Why are so many people invoking grep
in the pipeline and either using bash
's for
loops or xargs
on the back end when they have bloody awk
right in the middle of things?
First let's get rid of the whimsical use of grep:
svn st | awk '/^?/ { print $2 }'
Since awk
allows you to filter lines based on regular expressions, the use of grep is entirely unnecessary. The regular expressions of awk
aren't that different from grep
(depending on which implementation of awk
and which of grep
you're using) so why add a whole new process and a whole new bottleneck in the pipeline?
From there you already have two choices that would be shorter and more readable:
# option 1
svn st | awk '/^?/ { print $2 }' | xargs rm -f
# option 2
rm -f $(svn st | awk '/^?/ { print $2 }')

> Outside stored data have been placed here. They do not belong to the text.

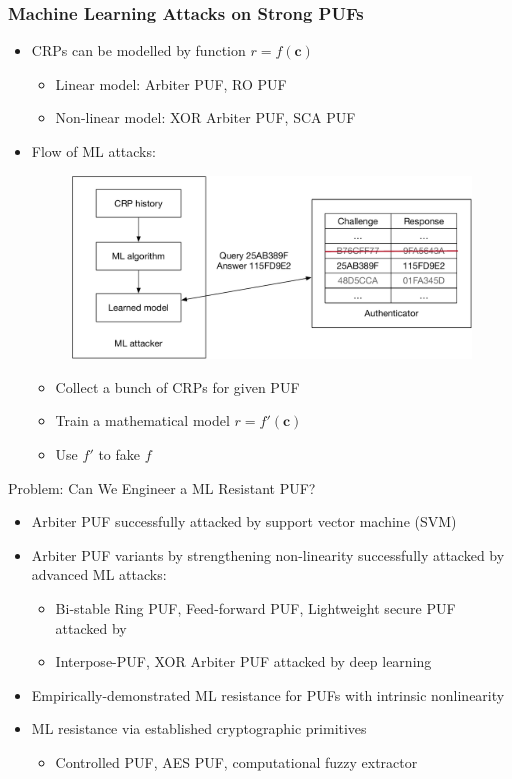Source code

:\begin{frame}
\frametitle{Machine Learning Attacks on Strong PUFs}
\begin{itemize}
    \item CRPs can be modelled by function $r=f(\mathbf{c})$
        \begin{itemize}
            \item Linear model: Arbiter PUF, RO PUF
            \item Non-linear model: XOR Arbiter PUF, SCA PUF
        \end{itemize}
    \item Flow of ML attacks:
    \begin{figure}
    \centering
    \includegraphics[width=.8\linewidth]{fig/ML Attack.pdf}
    \end{figure}
        \begin{itemize}
            \item Collect a bunch of CRPs for given PUF 
            \item Train a mathematical model $r = f'(\mathbf{c})$
            \item Use $f'$ to fake $f$
        \end{itemize}
\end{itemize}
\end{frame}

\begin{frame}{Problem: Can We Engineer a ML Resistant PUF?}
\begin{itemize}
    \item Arbiter PUF successfully attacked by support vector machine (SVM)
    \item Arbiter PUF variants by strengthening non-linearity successfully attacked by advanced ML attacks:
        \begin{itemize}
            \item Bi-stable Ring PUF, Feed-forward PUF, Lightweight secure PUF attacked by
            \item Interpose-PUF, XOR Arbiter PUF attacked by deep learning
        \end{itemize}
    \item Empirically-demonstrated ML resistance for PUFs with intrinsic nonlinearity 
    \item ML resistance via established cryptographic primitives
        \begin{itemize}
            \item Controlled PUF, AES PUF, computational fuzzy extractor
        \end{itemize}
\end{itemize}    
\end{frame}

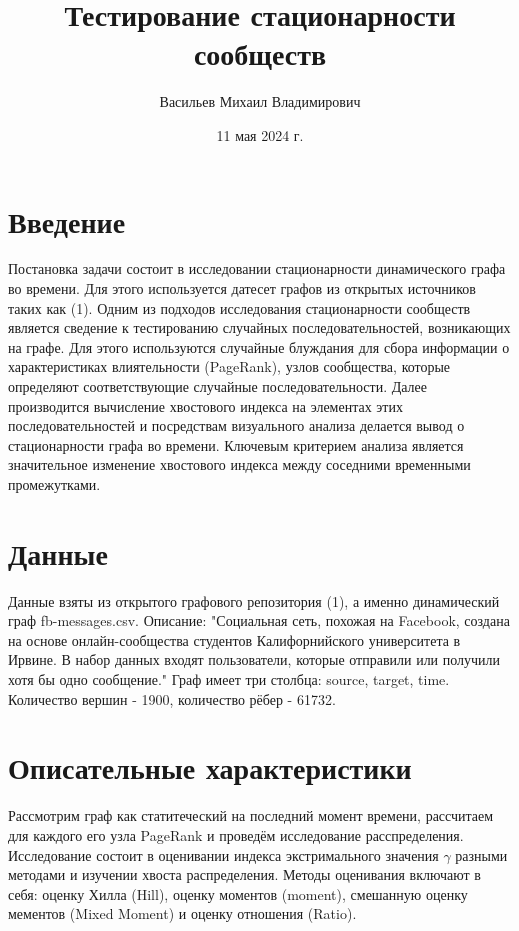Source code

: \documentclass[a4paper,12pt]{article}
\begin{document}
\title{Тестирование стационарности сообществ}



\author{Васильев Михаил Владимирович}


\date{11 мая 2024 г.}%
             



\maketitle

\section{Введение}
Постановка задачи состоит в исследовании стационарности динамического графа во времени. Для этого используется датесет графов из открытых источников таких как (1). Одним из подходов исследования стационарности сообществ является сведение к тестированию случайных последовательностей, возникающих на графе. Для этого используются случайные блуждания для сбора информации о характеристиках влиятельности (PageRank), узлов сообщества, которые определяют соответствующие случайные последовательности. Далее производится вычисление хвостового индекса на элементах этих последовательностей и посредствам визуального анализа делается вывод о стационарности графа во времени. Ключевым критерием анализа является значительное изменение хвостового индекса между соседними временными промежутками.



\section{Данные}
Данные взяты из открытого графового репозитория (1), а именно динамический граф fb-messages.csv. Описание: "Социальная сеть, похожая на Facebook, создана на основе онлайн-сообщества студентов Калифорнийского университета в Ирвине. В набор данных входят пользователи, которые отправили или получили хотя бы одно сообщение." Граф имеет три столбца: source, target, time. Количество вершин - 1900, количество рёбер - 61732.


\section{Описательные характеристики}
Рассмотрим граф как статитеческий на последний момент времени, рассчитаем для каждого его узла PageRank и проведём исследование расспределения. Исследование состоит в оценивании индекса экстримального значения $\gamma$ разными методами и изучении хвоста распределения. Методы оценивания включают в себя: оценку Хилла (Hill), оценку моментов (moment),  смешанную оценку мементов (Mixed Moment) и оценку отношения (Ratio).
\end{document}

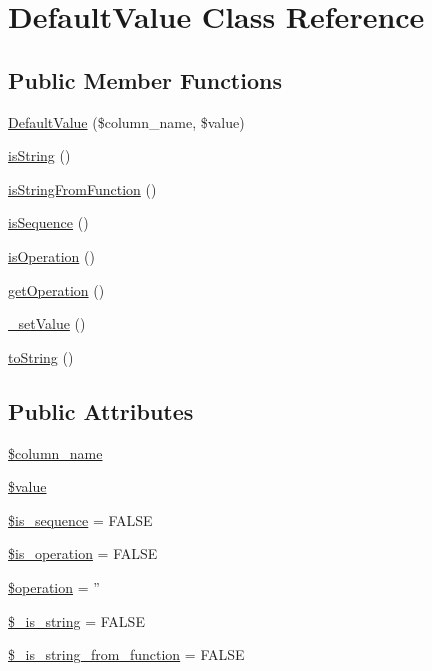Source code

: \hypertarget{classDefaultValue}{\section{Default\-Value Class Reference}
\label{classDefaultValue}
}
\subsection*{Public Member Functions}
\begin{DoxyCompactItemize}
\item 
\hyperlink{classDefaultValue_a738994d0f9563b86310d85ede30c2fc7}{Default\-Value} (\$column\-\_\-name, \$value)
\item 
\hyperlink{classDefaultValue_a2ff17e887cf955aea26fbb1b3e11f491}{is\-String} ()
\item 
\hyperlink{classDefaultValue_aeef8c65be1e3cfe7459916653d6d9181}{is\-String\-From\-Function} ()
\item 
\hyperlink{classDefaultValue_a5186ba40cadb8a1740edd64665f4c126}{is\-Sequence} ()
\item 
\hyperlink{classDefaultValue_af7a051370a3b8bb17d9f9cf64a03be74}{is\-Operation} ()
\item 
\hyperlink{classDefaultValue_a1e607abe2e29a00fa3ab0cecba406776}{get\-Operation} ()
\item 
\hyperlink{classDefaultValue_a1a0d50d43f32dbb3df7e11467c6938be}{\-\_\-set\-Value} ()
\item 
\hyperlink{classDefaultValue_a0f0d4d1cc64b3bfb8d2acec2b113be4d}{to\-String} ()
\end{DoxyCompactItemize}
\subsection*{Public Attributes}
\begin{DoxyCompactItemize}
\item 
\hyperlink{classDefaultValue_a671e32e797e9975b6497a56a5ba92dc6}{\$column\-\_\-name}
\item 
\hyperlink{classDefaultValue_a963ea764e6dfb5dbfe87c4b8ffd131ac}{\$value}
\item 
\hyperlink{classDefaultValue_a7ad2c3e04c79053b6299c0fa0e35389e}{\$is\-\_\-sequence} = F\-A\-L\-S\-E
\item 
\hyperlink{classDefaultValue_ae01855465814b8be26de7bd0b33b6778}{\$is\-\_\-operation} = F\-A\-L\-S\-E
\item 
\hyperlink{classDefaultValue_a0b0e52103637bbb5ea0fdedcb0672fcd}{\$operation} = ''
\item 
\hyperlink{classDefaultValue_ac3b23483d015be5b48517fb96890b64a}{\$\-\_\-is\-\_\-string} = F\-A\-L\-S\-E
\item 
\hyperlink{classDefaultValue_a000cf284b962d5c3354abd73b611c888}{\$\-\_\-is\-\_\-string\-\_\-from\-\_\-function} = F\-A\-L\-S\-E
\end{DoxyCompactItemize}


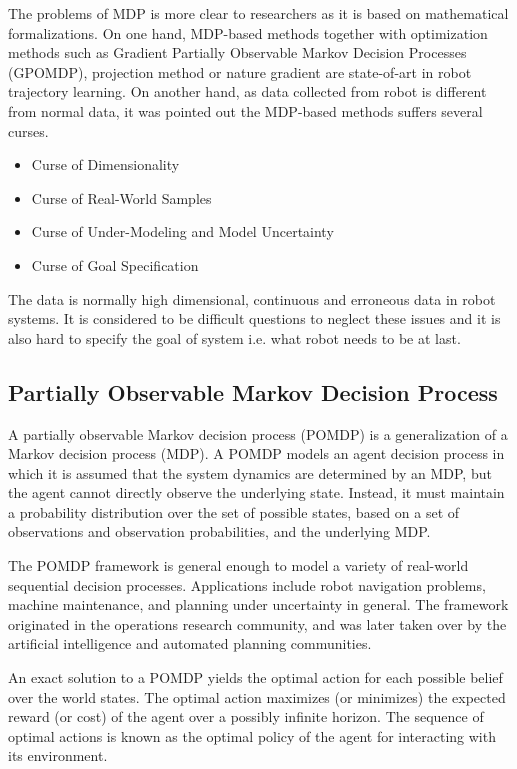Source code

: \documentclass[officiallayout]{tktla}
\begin{document}
The problems of MDP is more clear to researchers as it is based on mathematical formalizations. On one hand, MDP-based methods together with optimization methods such as Gradient Partially Observable Markov Decision Processes (GPOMDP), projection method or nature gradient are state-of-art in robot trajectory learning. On another hand, as data collected from robot is different from normal data, it was pointed out the MDP-based methods suffers several curses\cite{Kober2013}.
\begin{itemize}
\item Curse of Dimensionality
\item Curse of Real-World Samples
\item Curse of Under-Modeling and Model Uncertainty
\item Curse of Goal Specification
\end{itemize}
The data is normally high dimensional, continuous and erroneous data in robot systems. It is considered to be difficult questions to neglect these issues and it is also hard to specify the goal of system i.e. what robot needs to be at last.

\subsection{Partially Observable Markov Decision Process}
A partially observable Markov decision process (POMDP) is a generalization of a Markov decision process (MDP). A POMDP models an agent decision process in which it is assumed that the system dynamics are determined by an MDP, but the agent cannot directly observe the underlying state. Instead, it must maintain a probability distribution over the set of possible states, based on a set of observations and observation probabilities, and the underlying MDP.

The POMDP framework is general enough to model a variety of real-world sequential decision processes. Applications include robot navigation problems, machine maintenance, and planning under uncertainty in general. The framework originated in the operations research community, and was later taken over by the artificial intelligence and automated planning communities.

An exact solution to a POMDP yields the optimal action for each possible belief over the world states. The optimal action maximizes (or minimizes) the expected reward (or cost) of the agent over a possibly infinite horizon. The sequence of optimal actions is known as the optimal policy of the agent for interacting with its environment.
\end{document}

Now that second option will only work if your file list doesn't exceed the maximum command line size, so I recommend the xargs version.
Or, perhaps even better, use awk
again.
svn st | awk '/^?/ { system("rm -f $2") }'
This will be the functional equivalent of what you did above with the for
loop. It's grotesquely inefficient, seeing as it will execute rm once per file, but it's at least more readable than your for
loop example. It can be improved still farther, however. I won't go into full details here, but will instead give you comments as clues as to what the final solution would look like.
svn st | awk 'BEGIN{ /*set up an array*/ }; /^?/ { /*add $2 to the array*/ }; END{ /*system("rm -f ...") safe chunks of the array*/}
OK, so that last one is a bit of a mouthful and too much to type off as a routine one-liner. Since you have to "often" do this, however, it shouldn't be too bad to put this into a script:
#!/usr/bin/env awk
BEGIN {
/* set up your accumulator array */
}
/^?/ {
/* add $2 to the array */
}
END {
/* invoke system("rm -f") on safe chunks of the accumulator array */
}
Now your command line will be svn st | myawkscript
.
Now I'll warn you I'm not equipped to check all this (since I avoid SVN and CVS like I avoid MS-DOS -- and for much the same reason). You might have to monkey with the #!
line in the script, for example, or with the regular expression you use to filter, but the general principle remains about the same. And me personally? I'd use svn st | awk '/^?/ { print $2 }' | xargs rm -f
for something I do infrequently. I'd only do the full script for something I do several times a week or more.